Dr Alibek was interviewed again for the same report, and said that although he was unaware of any leaks, “it was not a problem to get any of the orthopoxviruses (smallpox, camelpox and monkeypox).”

When the report was published it was not known that monkeypox could be transmitted between humans, but we now know that it can in fact spread through face-to-face contact.

While it is unclear to what extent Soviet Russia and the subsequent Russian Federation kept monkeypox on their bioweapons program, the USSR’s covert bioweapons program is one of history’s best-known secrets.

Beginning in the 1920s and lasting until 1992, it is one of the longest, biggest and most sophisticated programs ever seen, and as a result, violated Soviet Russia’s commitment to the 1972 Biological Weapons Convention.

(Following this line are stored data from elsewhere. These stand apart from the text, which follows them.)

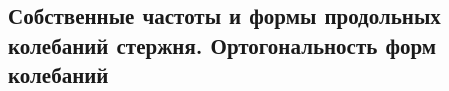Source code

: 

\subsection{Собственные частоты и формы продольных колебаний стержня. Ортогональность форм колебаний}



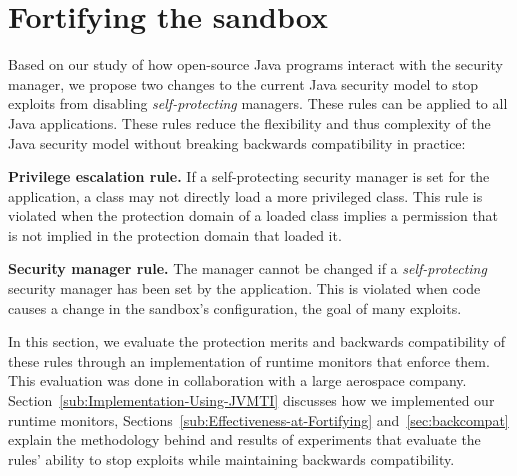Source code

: \documentclass{sig-alternate}
\begin{document}
\section{Fortifying the sandbox}\label{sec:Rules-for-Fortifying}

Based on our study of how open-source Java programs interact with the security
manager, we propose two changes to the current Java security model to stop exploits
from disabling \emph{self-protecting} managers.  These rules can be applied
to all Java applications.
These rules reduce the flexibility and thus complexity of the
Java security model without breaking backwards compatibility in practice:

\noindent\textbf{Privilege escalation rule.} If a self-protecting
security manager is set for the application, a class may not directly
load a more privileged class. This rule is violated when the protection
domain of a loaded class implies a permission that is not implied
in the protection domain that loaded it. 

\noindent \textbf{Security manager rule.} The manager cannot
be changed if a \emph{self-protecting} security manager has been set
by the application. This is violated when code causes a change
in the sandbox's configuration, the goal of many exploits.



In this section, we evaluate the protection merits and backwards compatibility
of these rules through an implementation of runtime monitors that
enforce them. This evaluation was done in collaboration with a large aerospace
company.
Section~\ref{sub:Implementation-Using-JVMTI} discusses how we implemented
our runtime monitors, Sections~\ref{sub:Effectiveness-at-Fortifying}
and~\ref{sec:backcompat} explain the methodology behind and results of
experiments that evaluate the rules' ability to stop 
exploits while maintaining backwards compatibility.
\end{document}
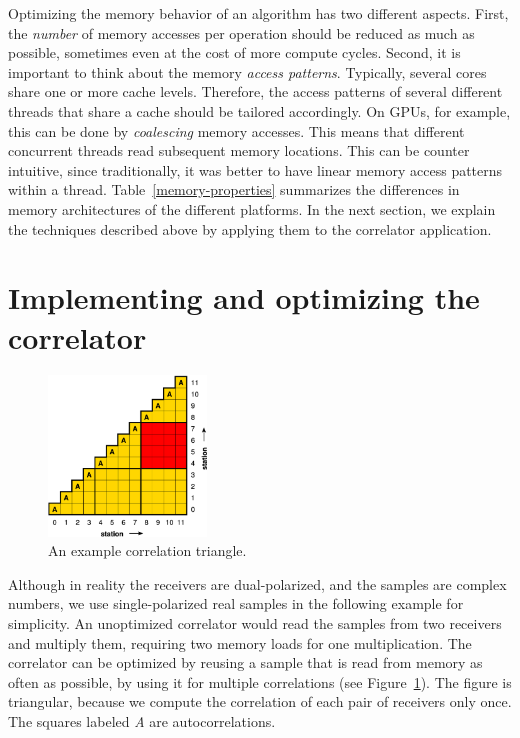 \documentclass{article}
\begin{document}
Optimizing the memory behavior of an algorithm has two different
aspects.  First, the \emph{number} of memory accesses per operation should be
reduced as much as possible, sometimes even at the cost of more
compute cycles.  Second, it is important to think about the memory
\emph{access patterns}. Typically, several cores share one or more cache
levels. Therefore, the access patterns of several different threads
that share a cache should be tailored accordingly. On GPUs, for
example, this can be done by \emph{coalescing} memory accesses.  This
means that different concurrent threads read subsequent memory
locations.  This can be counter intuitive, since traditionally, it was
better to have linear memory access patterns within a thread. Table~\ref{memory-properties} summarizes
the differences in memory architectures of the different platforms. In the
next section, we explain the techniques described above by applying
them to the correlator application.


\section{Implementing and optimizing the correlator}
\label{sec:optimizing}


\begin{figure}[t]
\begin{center}
\includegraphics[width=4.2cm]{figures/correlation-triangle.pdf}
\end{center}
\vspace{-0.5cm}
\caption{An example correlation triangle.}
\label{fig-correlation}
\end{figure}

Although in reality the receivers are dual-polarized, and the samples are complex numbers, 
we use single-polarized real samples in the following example for simplicity.
An unoptimized correlator would read the samples from two receivers and
multiply them, requiring two memory loads for one multiplication.
The correlator can be optimized by reusing a sample that is read from memory
as often as possible, by using it for multiple correlations (see
Figure~\ref{fig-correlation}).
The figure is triangular, because we compute
the correlation of each pair of receivers only once. The squares labeled \emph{A} are
autocorrelations.
\end{document}
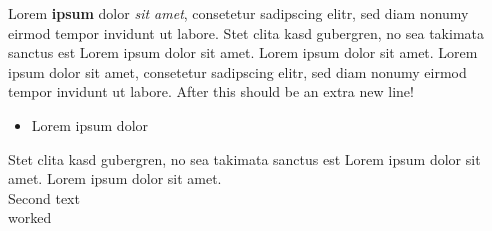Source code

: \documentclass[11pt]{article}
\begin{document}
Lorem \textbf{ipsum} dolor \textit{sit amet}, consetetur sadipscing elitr, sed diam nonumy eirmod tempor invidunt ut labore.
Stet clita kasd gubergren, no sea takimata sanctus est Lorem ipsum dolor sit amet. Lorem ipsum dolor sit amet.
Lorem ipsum dolor sit amet, consetetur sadipscing elitr, sed diam nonumy eirmod tempor invidunt ut labore. After this should be an extra new line!
\begin{itemize}
\item Lorem ipsum dolor
\end{itemize}
Stet clita kasd gubergren, no sea takimata sanctus est Lorem ipsum dolor sit amet. Lorem ipsum dolor sit amet.\\

Second text\\

worked\\
\end{document}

During World War 2, Joseph Stalin, then Soviet leader, was forced to move his biological warfare operations from the path of the advancing German army, and has since been accused of using tularemia — one of the most infectious pathogenic bacteria known — against German troops in 1942 near Stalingrad.

Over the course of its history, the Soviet Union is known to have carried out research and investigations with the following bio-agents:

  • Bacillus anthracis (anthrax);
  • Yersinia pestis (plague);
  • Francisella tularensis (tularemia);
  • Burkholderia mallei (glanders);
  • Brucella sp. (brucellosis);
  • Coxiella burnetii (Q-fever);
  • Venezuelan equine encephalitis virus (VEE);
  • Botulinum toxin;
  • Staphylococcal enterotoxin B;
  • Smallpox;
  • Marburg virus;
  • Orthopoxvirus.

Considerable resources were funnelled into the programs which were conducted at dozens of top-secret sites across the USSR.

In the Nineties, after years of secrecy and whispers, Boris Yeltsin, who served as the first President of Russia, admitted to an offensive biological weapons program.

He also revealed the true extent of the Sverdlovsk biological weapons accident of 1979, which resulted in the deaths of at least 64 people.